### WORK REQUIRED
Reproduce every record exactly.

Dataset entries
● ● ●

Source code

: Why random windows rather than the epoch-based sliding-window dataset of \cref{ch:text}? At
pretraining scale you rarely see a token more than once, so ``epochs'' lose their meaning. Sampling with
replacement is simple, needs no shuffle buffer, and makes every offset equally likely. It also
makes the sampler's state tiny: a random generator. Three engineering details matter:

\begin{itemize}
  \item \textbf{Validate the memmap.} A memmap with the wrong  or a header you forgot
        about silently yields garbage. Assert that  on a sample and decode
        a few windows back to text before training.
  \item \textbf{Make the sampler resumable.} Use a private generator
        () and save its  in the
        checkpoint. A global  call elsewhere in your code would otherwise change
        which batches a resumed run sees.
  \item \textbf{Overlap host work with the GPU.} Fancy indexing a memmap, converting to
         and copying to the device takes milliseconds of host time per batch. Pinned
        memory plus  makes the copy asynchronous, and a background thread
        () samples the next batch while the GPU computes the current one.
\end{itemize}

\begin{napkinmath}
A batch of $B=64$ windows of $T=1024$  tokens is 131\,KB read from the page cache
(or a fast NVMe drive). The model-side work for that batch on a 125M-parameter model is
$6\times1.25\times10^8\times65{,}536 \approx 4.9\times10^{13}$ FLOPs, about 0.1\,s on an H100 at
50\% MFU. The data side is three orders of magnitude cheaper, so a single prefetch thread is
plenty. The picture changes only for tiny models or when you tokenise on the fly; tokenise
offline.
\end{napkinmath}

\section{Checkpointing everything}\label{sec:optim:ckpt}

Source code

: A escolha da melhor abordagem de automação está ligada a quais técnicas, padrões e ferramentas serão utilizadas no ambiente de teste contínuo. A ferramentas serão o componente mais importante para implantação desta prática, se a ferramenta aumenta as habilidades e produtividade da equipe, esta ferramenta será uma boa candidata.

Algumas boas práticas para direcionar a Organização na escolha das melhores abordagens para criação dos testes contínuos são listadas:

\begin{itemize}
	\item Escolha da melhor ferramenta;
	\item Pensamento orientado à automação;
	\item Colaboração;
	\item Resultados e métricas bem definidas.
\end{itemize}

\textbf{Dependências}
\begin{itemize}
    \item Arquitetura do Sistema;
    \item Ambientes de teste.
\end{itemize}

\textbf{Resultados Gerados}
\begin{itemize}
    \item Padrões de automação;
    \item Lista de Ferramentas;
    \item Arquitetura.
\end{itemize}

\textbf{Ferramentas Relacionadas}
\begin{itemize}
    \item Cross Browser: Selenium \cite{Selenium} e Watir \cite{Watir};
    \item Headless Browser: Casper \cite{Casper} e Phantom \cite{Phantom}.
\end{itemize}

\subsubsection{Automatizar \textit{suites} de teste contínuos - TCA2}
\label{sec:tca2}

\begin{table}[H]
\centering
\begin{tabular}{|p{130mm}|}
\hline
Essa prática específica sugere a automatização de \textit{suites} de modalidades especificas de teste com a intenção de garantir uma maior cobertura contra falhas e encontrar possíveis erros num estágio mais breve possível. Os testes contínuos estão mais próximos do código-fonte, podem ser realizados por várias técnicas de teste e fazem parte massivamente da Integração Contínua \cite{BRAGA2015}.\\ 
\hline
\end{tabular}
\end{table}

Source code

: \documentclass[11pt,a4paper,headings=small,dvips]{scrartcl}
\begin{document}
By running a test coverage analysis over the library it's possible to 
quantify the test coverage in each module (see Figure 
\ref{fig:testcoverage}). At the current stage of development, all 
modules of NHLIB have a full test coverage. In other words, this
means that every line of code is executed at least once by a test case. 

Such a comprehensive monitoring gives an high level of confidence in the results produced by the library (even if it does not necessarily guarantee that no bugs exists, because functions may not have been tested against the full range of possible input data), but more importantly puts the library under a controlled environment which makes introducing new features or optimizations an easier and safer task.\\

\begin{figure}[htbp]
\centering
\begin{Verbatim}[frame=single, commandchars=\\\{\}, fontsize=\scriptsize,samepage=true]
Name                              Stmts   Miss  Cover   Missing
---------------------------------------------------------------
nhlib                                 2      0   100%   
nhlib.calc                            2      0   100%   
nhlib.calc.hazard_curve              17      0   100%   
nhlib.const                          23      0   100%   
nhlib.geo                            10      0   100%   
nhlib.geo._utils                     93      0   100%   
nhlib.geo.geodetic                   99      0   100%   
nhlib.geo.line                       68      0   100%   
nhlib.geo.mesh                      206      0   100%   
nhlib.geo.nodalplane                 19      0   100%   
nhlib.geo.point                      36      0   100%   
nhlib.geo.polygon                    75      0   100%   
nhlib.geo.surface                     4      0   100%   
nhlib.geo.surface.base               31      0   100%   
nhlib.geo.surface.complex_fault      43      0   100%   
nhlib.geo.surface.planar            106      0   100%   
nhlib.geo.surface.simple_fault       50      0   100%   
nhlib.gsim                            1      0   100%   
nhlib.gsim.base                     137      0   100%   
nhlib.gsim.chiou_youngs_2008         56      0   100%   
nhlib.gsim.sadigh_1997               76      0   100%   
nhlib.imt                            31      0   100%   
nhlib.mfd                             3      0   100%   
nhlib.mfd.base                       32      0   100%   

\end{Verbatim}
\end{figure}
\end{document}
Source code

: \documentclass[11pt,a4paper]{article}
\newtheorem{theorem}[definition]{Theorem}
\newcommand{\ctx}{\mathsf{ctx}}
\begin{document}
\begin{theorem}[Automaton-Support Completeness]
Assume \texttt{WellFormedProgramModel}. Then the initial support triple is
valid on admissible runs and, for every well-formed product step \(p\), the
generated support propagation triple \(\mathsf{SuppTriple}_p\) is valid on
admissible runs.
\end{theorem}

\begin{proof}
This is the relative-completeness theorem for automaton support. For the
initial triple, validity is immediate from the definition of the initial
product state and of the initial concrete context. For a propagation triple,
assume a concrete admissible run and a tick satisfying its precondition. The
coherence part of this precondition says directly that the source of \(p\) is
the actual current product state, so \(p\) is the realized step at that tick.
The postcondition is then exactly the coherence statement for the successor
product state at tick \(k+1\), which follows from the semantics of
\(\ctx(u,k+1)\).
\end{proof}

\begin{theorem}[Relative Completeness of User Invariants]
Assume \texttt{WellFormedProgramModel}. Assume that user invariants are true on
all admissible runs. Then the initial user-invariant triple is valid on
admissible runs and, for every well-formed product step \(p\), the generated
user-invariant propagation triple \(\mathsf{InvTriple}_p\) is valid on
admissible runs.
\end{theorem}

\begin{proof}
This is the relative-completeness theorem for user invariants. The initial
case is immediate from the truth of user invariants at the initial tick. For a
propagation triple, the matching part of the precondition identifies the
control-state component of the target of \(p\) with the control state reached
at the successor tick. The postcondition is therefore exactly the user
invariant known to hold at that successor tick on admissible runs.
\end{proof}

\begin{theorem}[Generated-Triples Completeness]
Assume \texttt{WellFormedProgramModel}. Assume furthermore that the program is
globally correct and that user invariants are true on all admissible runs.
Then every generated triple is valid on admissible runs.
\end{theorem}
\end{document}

● ● ●

### RESPONSE TO THIS EXERCISE
Source code

: Why random windows rather than the epoch-based sliding-window dataset of \cref{ch:text}? At
pretraining scale you rarely see a token more than once, so ``epochs'' lose their meaning. Sampling with
replacement is simple, needs no shuffle buffer, and makes every offset equally likely. It also
makes the sampler's state tiny: a random generator. Three engineering details matter:

\begin{itemize}
  \item \textbf{Validate the memmap.} A memmap with the wrong  or a header you forgot
        about silently yields garbage. Assert that  on a sample and decode
        a few windows back to text before training.
  \item \textbf{Make the sampler resumable.} Use a private generator
        () and save its  in the
        checkpoint. A global  call elsewhere in your code would otherwise change
        which batches a resumed run sees.
  \item \textbf{Overlap host work with the GPU.} Fancy indexing a memmap, converting to
         and copying to the device takes milliseconds of host time per batch. Pinned
        memory plus  makes the copy asynchronous, and a background thread
        () samples the next batch while the GPU computes the current one.
\end{itemize}

\begin{napkinmath}
A batch of $B=64$ windows of $T=1024$  tokens is 131\,KB read from the page cache
(or a fast NVMe drive). The model-side work for that batch on a 125M-parameter model is
$6\times1.25\times10^8\times65{,}536 \approx 4.9\times10^{13}$ FLOPs, about 0.1\,s on an H100 at
50\% MFU. The data side is three orders of magnitude cheaper, so a single prefetch thread is
plenty. The picture changes only for tiny models or when you tokenise on the fly; tokenise
offline.
\end{napkinmath}

\section{Checkpointing everything}\label{sec:optim:ckpt}

Source code

: A escolha da melhor abordagem de automação está ligada a quais técnicas, padrões e ferramentas serão utilizadas no ambiente de teste contínuo. A ferramentas serão o componente mais importante para implantação desta prática, se a ferramenta aumenta as habilidades e produtividade da equipe, esta ferramenta será uma boa candidata.

Algumas boas práticas para direcionar a Organização na escolha das melhores abordagens para criação dos testes contínuos são listadas:

\begin{itemize}
	\item Escolha da melhor ferramenta;
	\item Pensamento orientado à automação;
	\item Colaboração;
	\item Resultados e métricas bem definidas.
\end{itemize}

\textbf{Dependências}
\begin{itemize}
    \item Arquitetura do Sistema;
    \item Ambientes de teste.
\end{itemize}

\textbf{Resultados Gerados}
\begin{itemize}
    \item Padrões de automação;
    \item Lista de Ferramentas;
    \item Arquitetura.
\end{itemize}

\textbf{Ferramentas Relacionadas}
\begin{itemize}
    \item Cross Browser: Selenium \cite{Selenium} e Watir \cite{Watir};
    \item Headless Browser: Casper \cite{Casper} e Phantom \cite{Phantom}.
\end{itemize}

\subsubsection{Automatizar \textit{suites} de teste contínuos - TCA2}
\label{sec:tca2}

\begin{table}[H]
\centering
\begin{tabular}{|p{130mm}|}
\hline
Essa prática específica sugere a automatização de \textit{suites} de modalidades especificas de teste com a intenção de garantir uma maior cobertura contra falhas e encontrar possíveis erros num estágio mais breve possível. Os testes contínuos estão mais próximos do código-fonte, podem ser realizados por várias técnicas de teste e fazem parte massivamente da Integração Contínua \cite{BRAGA2015}.\\ 
\hline
\end{tabular}
\end{table}

Source code

: \documentclass[11pt,a4paper,headings=small,dvips]{scrartcl}
\begin{document}
By running a test coverage analysis over the library it's possible to 
quantify the test coverage in each module (see Figure 
\ref{fig:testcoverage}). At the current stage of development, all 
modules of NHLIB have a full test coverage. In other words, this
means that every line of code is executed at least once by a test case. 

Such a comprehensive monitoring gives an high level of confidence in the results produced by the library (even if it does not necessarily guarantee that no bugs exists, because functions may not have been tested against the full range of possible input data), but more importantly puts the library under a controlled environment which makes introducing new features or optimizations an easier and safer task.\\

\begin{figure}[htbp]
\centering
\begin{Verbatim}[frame=single, commandchars=\\\{\}, fontsize=\scriptsize,samepage=true]
Name                              Stmts   Miss  Cover   Missing
---------------------------------------------------------------
nhlib                                 2      0   100%   
nhlib.calc                            2      0   100%   
nhlib.calc.hazard_curve              17      0   100%   
nhlib.const                          23      0   100%   
nhlib.geo                            10      0   100%   
nhlib.geo._utils                     93      0   100%   
nhlib.geo.geodetic                   99      0   100%   
nhlib.geo.line                       68      0   100%   
nhlib.geo.mesh                      206      0   100%   
nhlib.geo.nodalplane                 19      0   100%   
nhlib.geo.point                      36      0   100%   
nhlib.geo.polygon                    75      0   100%   
nhlib.geo.surface                     4      0   100%   
nhlib.geo.surface.base               31      0   100%   
nhlib.geo.surface.complex_fault      43      0   100%   
nhlib.geo.surface.planar            106      0   100%   
nhlib.geo.surface.simple_fault       50      0   100%   
nhlib.gsim                            1      0   100%   
nhlib.gsim.base                     137      0   100%   
nhlib.gsim.chiou_youngs_2008         56      0   100%   
nhlib.gsim.sadigh_1997               76      0   100%   
nhlib.imt                            31      0   100%   
nhlib.mfd                             3      0   100%   
nhlib.mfd.base                       32      0   100%   

\end{Verbatim}
\end{figure}
\end{document}
Source code

: \documentclass[11pt,a4paper]{article}
\newtheorem{theorem}[definition]{Theorem}
\newcommand{\ctx}{\mathsf{ctx}}
\begin{document}
\begin{theorem}[Automaton-Support Completeness]
Assume \texttt{WellFormedProgramModel}. Then the initial support triple is
valid on admissible runs and, for every well-formed product step \(p\), the
generated support propagation triple \(\mathsf{SuppTriple}_p\) is valid on
admissible runs.
\end{theorem}

\begin{proof}
This is the relative-completeness theorem for automaton support. For the
initial triple, validity is immediate from the definition of the initial
product state and of the initial concrete context. For a propagation triple,
assume a concrete admissible run and a tick satisfying its precondition. The
coherence part of this precondition says directly that the source of \(p\) is
the actual current product state, so \(p\) is the realized step at that tick.
The postcondition is then exactly the coherence statement for the successor
product state at tick \(k+1\), which follows from the semantics of
\(\ctx(u,k+1)\).
\end{proof}

\begin{theorem}[Relative Completeness of User Invariants]
Assume \texttt{WellFormedProgramModel}. Assume that user invariants are true on
all admissible runs. Then the initial user-invariant triple is valid on
admissible runs and, for every well-formed product step \(p\), the generated
user-invariant propagation triple \(\mathsf{InvTriple}_p\) is valid on
admissible runs.
\end{theorem}

\begin{proof}
This is the relative-completeness theorem for user invariants. The initial
case is immediate from the truth of user invariants at the initial tick. For a
propagation triple, the matching part of the precondition identifies the
control-state component of the target of \(p\) with the control state reached
at the successor tick. The postcondition is therefore exactly the user
invariant known to hold at that successor tick on admissible runs.
\end{proof}

\begin{theorem}[Generated-Triples Completeness]
Assume \texttt{WellFormedProgramModel}. Assume furthermore that the program is
globally correct and that user invariants are true on all admissible runs.
Then every generated triple is valid on admissible runs.
\end{theorem}
\end{document}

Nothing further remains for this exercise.